Employees in sales, operating and commercial roles hit hardest by the redundancies
Direct Line Group (DLG) is making sweeping job cuts, including a small number of roles at NIG, as part of its plan to save £100m by 2014.
The group said 891 roles had been targeted for redundancy across three areas of business.
Sales service and partnership will see up to 500 jobs cut through the closure of the company’s Teesside operational centre, while the chief operating office and commercial side of the business will bear the brunt of the remaining 400 redundancies.
There will be between 50 and 60 redundancies across the group’s commercial lines businesses, which include NIG, Direct Line for Business and Business Insurance Services (BIS) in head office and support function roles.
The cuts are aimed at reducing administrative costs in central business and improving market efficiency, the company said.
We have not made these proposals lightly”
Paul Geddes, Direct Line Group
DLG’s first-half results this year showed its commercial business was the company’s least profitable area, with a combined operating ratio of 112.7%.

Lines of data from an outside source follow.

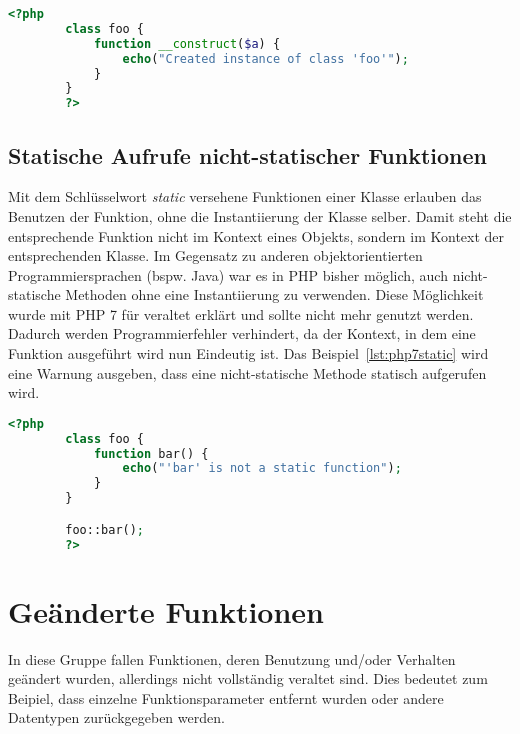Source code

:     \begin{lstlisting}[language=php, caption={Beispiel eines expliziten Konstruktors}, label={lst:php5construct}]
        <?php
        class foo {
            function __construct($a) {
                echo("Created instance of class 'foo'");
            }
        }
        ?>
    \end{lstlisting}
    
    \subsection{Statische Aufrufe nicht-statischer Funktionen}
    Mit dem Schlüsselwort \textit{static} versehene Funktionen einer Klasse erlauben das Benutzen der Funktion, ohne die 
    Instantiierung der Klasse selber. Damit steht die entsprechende Funktion nicht im Kontext eines Objekts, sondern 
    im Kontext der entsprechenden Klasse. Im Gegensatz zu anderen objektorientierten Programmiersprachen (bspw. Java) war es 
    in PHP bisher möglich, auch nicht-statische Methoden ohne eine Instantiierung zu verwenden. Diese Möglichkeit wurde mit
    PHP 7 für veraltet erklärt und sollte nicht mehr genutzt werden. Dadurch werden Programmierfehler verhindert, da der Kontext, in dem eine Funktion ausgeführt wird nun
    Eindeutig ist. Das Beispiel~\ref{lst:php7static} wird eine Warnung ausgeben, dass eine nicht-statische Methode statisch aufgerufen wird.
    \begin{lstlisting}[language=php, caption={Beispiel eines statischen Aufrufs einer nicht-satischen Funktion in PHP 7}, label={lst:php7static}]
        <?php
        class foo {
            function bar() {
                echo("'bar' is not a static function");
            }
        }

        foo::bar();
        ?>
    \end{lstlisting}

\section{Geänderte Funktionen}
In diese Gruppe fallen Funktionen, deren Benutzung und/oder Verhalten geändert wurden, allerdings nicht vollständig veraltet sind. Dies bedeutet zum Beipiel, dass 
einzelne Funktionsparameter entfernt wurden oder andere Datentypen zurückgegeben werden.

Since effectively splitting from RBS earlier this year, DLG has gained full ownership of its expense base, thereby creating an opportunity for a reassessment of the main components of the business.
DLG chief executive Paul Geddes said: “We have not made these proposals lightly and fully understand the impact this will have on our people. As we have done in the past, we will be open and honest, dealing fairly and carefully with those affected.”
DLG’s profits dropped almost £60m during the first half of 2012.
The insurer plans to launch its initial public offering (IPO) before the end of this year.
Pass notes: Direct Line IPO
What could affect its flotation plans?
Direct Line Group’s market value could be adversely affected by the company’s first-half COR of 101%, which is far from the strongest in the field. The Office of Fair Trading motor probe could also adversely affect the company’s ancillary income.
Is private equity interest dead?
Not yet. Duke Street Capital founder Edmund Truell has registered an interest in buying the company should the £2bn-£3bn flotation fail. Truell has created a firm called Tungsten Corporation specifically to make bids for insurers, especially those dealing in motor insurance.